The noise of personal opinions being expressed today with self-publishing in the digital age has us question the value of another individual voice expressed in writing. Would it add to the din? Or might it be a clear bell? Cut and woven it remains in potential as either, or neither. It is possible too for these pages of context, pieces that are the same colour, to be pieced back together, given time and patience, moreover interest – for who would want to do that? When I have performed with contexti, blown it from a confetti popper, the contexti, once drifted to the floor in a dusting of snow, is often perceived as rubbish.
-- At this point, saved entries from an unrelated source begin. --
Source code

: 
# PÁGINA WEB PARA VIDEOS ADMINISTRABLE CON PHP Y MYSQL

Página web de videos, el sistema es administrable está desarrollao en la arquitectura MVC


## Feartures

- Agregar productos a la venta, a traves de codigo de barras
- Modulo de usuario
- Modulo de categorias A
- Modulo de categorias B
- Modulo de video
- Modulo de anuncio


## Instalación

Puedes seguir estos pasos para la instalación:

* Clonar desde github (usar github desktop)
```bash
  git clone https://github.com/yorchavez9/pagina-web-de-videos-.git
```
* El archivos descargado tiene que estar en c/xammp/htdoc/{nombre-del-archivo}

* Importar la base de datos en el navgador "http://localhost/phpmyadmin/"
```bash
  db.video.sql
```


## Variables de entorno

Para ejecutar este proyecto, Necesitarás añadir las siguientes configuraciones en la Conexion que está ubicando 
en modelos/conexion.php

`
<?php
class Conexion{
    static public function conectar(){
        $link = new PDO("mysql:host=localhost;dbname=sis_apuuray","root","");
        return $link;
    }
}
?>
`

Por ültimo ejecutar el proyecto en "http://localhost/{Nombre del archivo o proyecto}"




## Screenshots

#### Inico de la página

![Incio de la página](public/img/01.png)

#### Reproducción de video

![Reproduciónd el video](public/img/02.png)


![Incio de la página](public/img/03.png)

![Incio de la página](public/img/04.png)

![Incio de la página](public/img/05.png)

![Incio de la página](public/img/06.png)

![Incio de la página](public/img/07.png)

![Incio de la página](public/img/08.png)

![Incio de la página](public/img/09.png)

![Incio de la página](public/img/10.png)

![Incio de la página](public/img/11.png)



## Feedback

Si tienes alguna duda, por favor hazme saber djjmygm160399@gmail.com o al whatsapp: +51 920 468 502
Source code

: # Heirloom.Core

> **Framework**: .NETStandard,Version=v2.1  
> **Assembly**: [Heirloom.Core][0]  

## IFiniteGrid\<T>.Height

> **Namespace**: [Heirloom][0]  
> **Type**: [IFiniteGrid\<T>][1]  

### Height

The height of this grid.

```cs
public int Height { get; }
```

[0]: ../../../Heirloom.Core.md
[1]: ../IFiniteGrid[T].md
The performance of this work is a disrupted play on the figurative meanings of weaving words or throwing one’s words away. The two dimensional page is thrust into movement and textuality. What is out of context is a new context of questions. What is the writing doing here? Why do I not want this work to be read? What is the point of writing if one’s work is not going to be read? Such questions underline a concern of my practice; most notably how women’s voices and writings are valued, and what is and is not given space.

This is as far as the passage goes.